This webpage revolves around machine learning and computer security. It provides a collection of open-source software and datasets that have been developed by the research group of Konrad Rieck. The group is currently working at TU Braunschweig, where it forms the Institute of System Security.
Joern is a platform for robust analysis of C/C++ code. It generates code property graphs, a novel graph representation of code that exposes the code’s syntax, control-flow, data-flow and type information. Code property graphs are stored in a graph database. This allows code to be mined using search queries formulated in the graph traversal language Gremlin. Joern forms the basis for assisted vulnerability discovery using machine learning techniques.

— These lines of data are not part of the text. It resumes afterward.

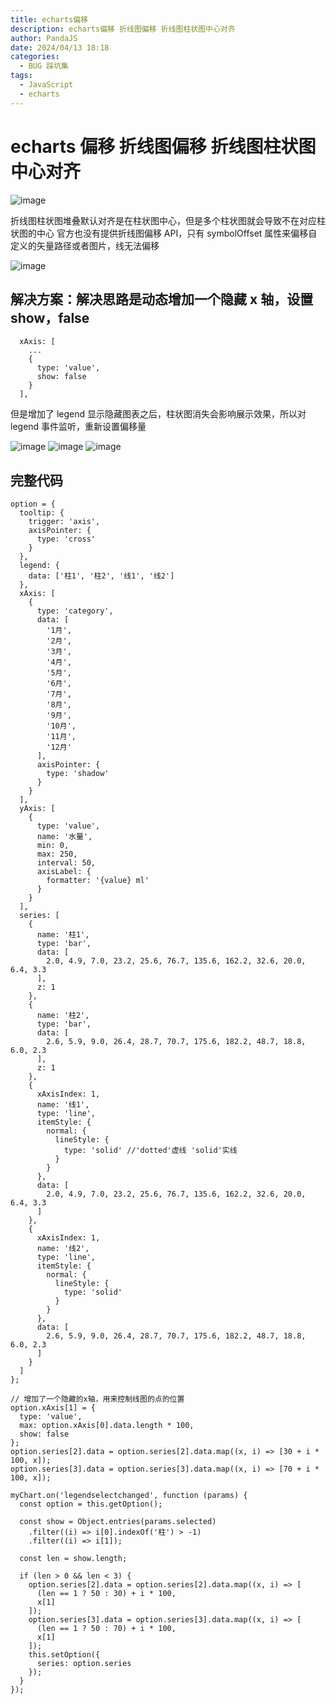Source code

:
 ```yaml
---
title: echarts偏移
description: echarts偏移 折线图偏移 折线图柱状图中心对齐
author: PandaJS
date: 2024/04/13 18:18
categories:
  - BUG 踩坑集
tags:
  - JavaScript
  - echarts
---
```


# echarts 偏移 折线图偏移 折线图柱状图中心对齐

![image](/img/2024/04/13/20241026_001.png)

折线图柱状图堆叠默认对齐是在柱状图中心，但是多个柱状图就会导致不在对应柱状图的中心
官方也没有提供折线图偏移 API，只有 symbolOffset 属性来偏移自定义的矢量路径或者图片，线无法偏移

![image](/img/2024/04/13/20241026_005.png)

## 解决方案：解决思路是动态增加一个隐藏 x 轴，设置 show，false

```
  xAxis: [
    ...
    {
      type: 'value',
      show: false
    }
  ],
```

但是增加了 legend 显示隐藏图表之后，柱状图消失会影响展示效果，所以对 legend 事件监听，重新设置偏移量

![image](/img/2024/04/13/20241026_002.png)
![image](/img/2024/04/13/20241026_003.png)
![image](/img/2024/04/13/20241026_004.png)

## 完整代码

```
option = {
  tooltip: {
    trigger: 'axis',
    axisPointer: {
      type: 'cross'
    }
  },
  legend: {
    data: ['柱1', '柱2', '线1', '线2']
  },
  xAxis: [
    {
      type: 'category',
      data: [
        '1月',
        '2月',
        '3月',
        '4月',
        '5月',
        '6月',
        '7月',
        '8月',
        '9月',
        '10月',
        '11月',
        '12月'
      ],
      axisPointer: {
        type: 'shadow'
      }
    }
  ],
  yAxis: [
    {
      type: 'value',
      name: '水量',
      min: 0,
      max: 250,
      interval: 50,
      axisLabel: {
        formatter: '{value} ml'
      }
    }
  ],
  series: [
    {
      name: '柱1',
      type: 'bar',
      data: [
        2.0, 4.9, 7.0, 23.2, 25.6, 76.7, 135.6, 162.2, 32.6, 20.0, 6.4, 3.3
      ],
      z: 1
    },
    {
      name: '柱2',
      type: 'bar',
      data: [
        2.6, 5.9, 9.0, 26.4, 28.7, 70.7, 175.6, 182.2, 48.7, 18.8, 6.0, 2.3
      ],
      z: 1
    },
    {
      xAxisIndex: 1,
      name: '线1',
      type: 'line',
      itemStyle: {
        normal: {
          lineStyle: {
            type: 'solid' //'dotted'虚线 'solid'实线
          }
        }
      },
      data: [
        2.0, 4.9, 7.0, 23.2, 25.6, 76.7, 135.6, 162.2, 32.6, 20.0, 6.4, 3.3
      ]
    },
    {
      xAxisIndex: 1,
      name: '线2',
      type: 'line',
      itemStyle: {
        normal: {
          lineStyle: {
            type: 'solid'
          }
        }
      },
      data: [
        2.6, 5.9, 9.0, 26.4, 28.7, 70.7, 175.6, 182.2, 48.7, 18.8, 6.0, 2.3
      ]
    }
  ]
};

// 增加了一个隐藏的x轴，用来控制线图的点的位置
option.xAxis[1] = {
  type: 'value',
  max: option.xAxis[0].data.length * 100,
  show: false
};
option.series[2].data = option.series[2].data.map((x, i) => [30 + i * 100, x]);
option.series[3].data = option.series[3].data.map((x, i) => [70 + i * 100, x]);

myChart.on('legendselectchanged', function (params) {
  const option = this.getOption();

  const show = Object.entries(params.selected)
    .filter((i) => i[0].indexOf('柱') > -1)
    .filter((i) => i[1]);

  const len = show.length;

  if (len > 0 && len < 3) {
    option.series[2].data = option.series[2].data.map((x, i) => [
      (len == 1 ? 50 : 30) + i * 100,
      x[1]
    ]);
    option.series[3].data = option.series[3].data.map((x, i) => [
      (len == 1 ? 50 : 70) + i * 100,
      x[1]
    ]);
    this.setOption({
      series: option.series
    });
  }
});

```
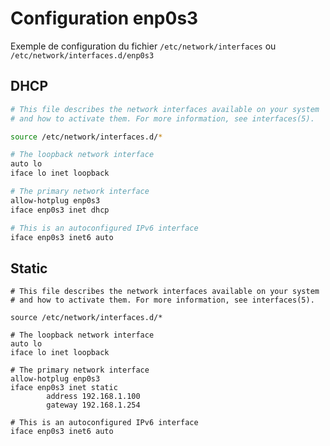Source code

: # Configuration enp0s3

Exemple de configuration du fichier ```/etc/network/interfaces``` ou ```/etc/network/interfaces.d/enp0s3```

## DHCP

```bash
# This file describes the network interfaces available on your system
# and how to activate them. For more information, see interfaces(5).

source /etc/network/interfaces.d/*

# The loopback network interface
auto lo
iface lo inet loopback

# The primary network interface
allow-hotplug enp0s3
iface enp0s3 inet dhcp

# This is an autoconfigured IPv6 interface
iface enp0s3 inet6 auto
```

## Static

```
# This file describes the network interfaces available on your system
# and how to activate them. For more information, see interfaces(5).

source /etc/network/interfaces.d/*

# The loopback network interface
auto lo
iface lo inet loopback

# The primary network interface
allow-hotplug enp0s3
iface enp0s3 inet static
        address 192.168.1.100
        gateway 192.168.1.254

# This is an autoconfigured IPv6 interface
iface enp0s3 inet6 auto
```
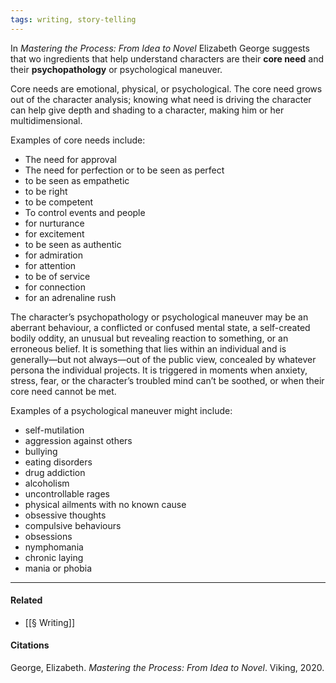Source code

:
 ```yaml
---
tags: writing, story-telling
---
```


In _Mastering the Process: From Idea to Novel_ Elizabeth George suggests that wo ingredients that help understand characters are their **core need** and their **psychopathology** or psychological maneuver.

Core needs are emotional, physical, or psychological. The core need grows out of the character analysis; knowing what need is driving the character can help give depth and shading to a character, making him or her multidimensional.

Examples of core needs include:

-   The need for approval
-   The need for perfection or to be seen as perfect
-   to be seen as empathetic
-   to be right
-   to be competent
-   To control events and people
-   for nurturance
-   for excitement
-   to be seen as authentic
-   for admiration
-   for attention
-   to be of service
-   for connection
-   for an adrenaline rush

The character’s psychopathology or psychological maneuver may be an aberrant behaviour, a conflicted or confused mental state, a self-created bodily oddity, an unusual but revealing reaction to something, or an erroneous belief. It is something that lies within an individual and is generally—but not always—out of the public view, concealed by whatever persona the individual projects. It is triggered in moments when anxiety, stress, fear, or the character’s troubled mind can’t be soothed, or when their core need cannot be met.

Examples of a psychological maneuver might include:

-   self-mutilation
-   aggression against others
-   bullying
-   eating disorders
-   drug addiction
-   alcoholism
-   uncontrollable rages
-   physical ailments with no known cause
-   obsessive thoughts
-   compulsive behaviours
-   obsessions
-   nymphomania
-   chronic laying
-   mania or phobia

---

#### Related

-   [[§ Writing]]

#### Citations

George, Elizabeth. _Mastering the Process: From Idea to Novel_. Viking, 2020.
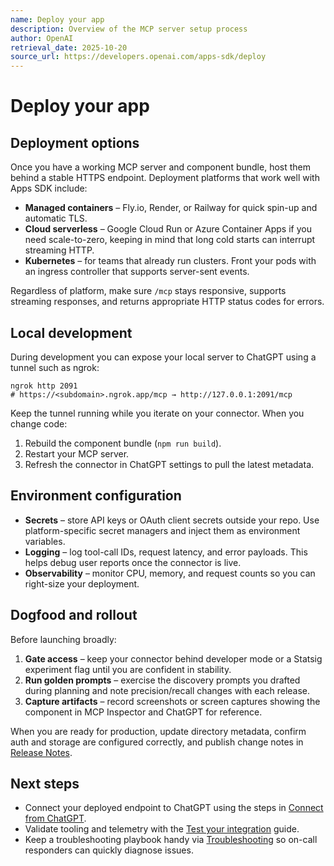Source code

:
 ```yaml
---
name: Deploy your app
description: Overview of the MCP server setup process
author: OpenAI
retrieval_date: 2025-10-20
source_url: https://developers.openai.com/apps-sdk/deploy
---
```


# Deploy your app
Deployment options
------------------

Once you have a working MCP server and component bundle, host them behind a stable HTTPS endpoint. Deployment platforms that work well with Apps SDK include:

*   **Managed containers** – Fly.io, Render, or Railway for quick spin-up and automatic TLS.
*   **Cloud serverless** – Google Cloud Run or Azure Container Apps if you need scale-to-zero, keeping in mind that long cold starts can interrupt streaming HTTP.
*   **Kubernetes** – for teams that already run clusters. Front your pods with an ingress controller that supports server-sent events.

Regardless of platform, make sure `/mcp` stays responsive, supports streaming responses, and returns appropriate HTTP status codes for errors.

Local development
-----------------

During development you can expose your local server to ChatGPT using a tunnel such as ngrok:

```
ngrok http 2091
# https://<subdomain>.ngrok.app/mcp → http://127.0.0.1:2091/mcp
```


Keep the tunnel running while you iterate on your connector. When you change code:

1.  Rebuild the component bundle (`npm run build`).
2.  Restart your MCP server.
3.  Refresh the connector in ChatGPT settings to pull the latest metadata.

Environment configuration
-------------------------

*   **Secrets** – store API keys or OAuth client secrets outside your repo. Use platform-specific secret managers and inject them as environment variables.
*   **Logging** – log tool-call IDs, request latency, and error payloads. This helps debug user reports once the connector is live.
*   **Observability** – monitor CPU, memory, and request counts so you can right-size your deployment.

Dogfood and rollout
-------------------

Before launching broadly:

1.  **Gate access** – keep your connector behind developer mode or a Statsig experiment flag until you are confident in stability.
2.  **Run golden prompts** – exercise the discovery prompts you drafted during planning and note precision/recall changes with each release.
3.  **Capture artifacts** – record screenshots or screen captures showing the component in MCP Inspector and ChatGPT for reference.

When you are ready for production, update directory metadata, confirm auth and storage are configured correctly, and publish change notes in [Release Notes](https://developers.openai.com/apps-sdk/release-notes).

Next steps
----------

*   Connect your deployed endpoint to ChatGPT using the steps in [Connect from ChatGPT](https://developers.openai.com/apps-sdk/deploy/connect-chatgpt).
*   Validate tooling and telemetry with the [Test your integration](https://developers.openai.com/apps-sdk/deploy/testing) guide.
*   Keep a troubleshooting playbook handy via [Troubleshooting](https://developers.openai.com/apps-sdk/deploy/troubleshooting) so on-call responders can quickly diagnose issues.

Pulsar is a network fuzzer with automatic protocol learning and simulation capabilites. The tool allows to model a protocol through machine learning techniques, such as clustering and hidden Markov models. These models can be used to simulate communication between Pulsar and a real client or server thanks to semantically correct messages which, in combination with a series of fuzzing primitives, allow to test the implementation of an unknown protocol for errors in deeper states of its protocol state machine.
Adagio is a collection of Python modules for analyzing and detecting Android malware. These modules allow to extract labeled call graphs from Android APKs or DEX files and apply an explicit feature map that captures their structural relationships. Additional modules provide classes for designing binary or multiclass classification experiments and applying machine learning for detection of malicious structure.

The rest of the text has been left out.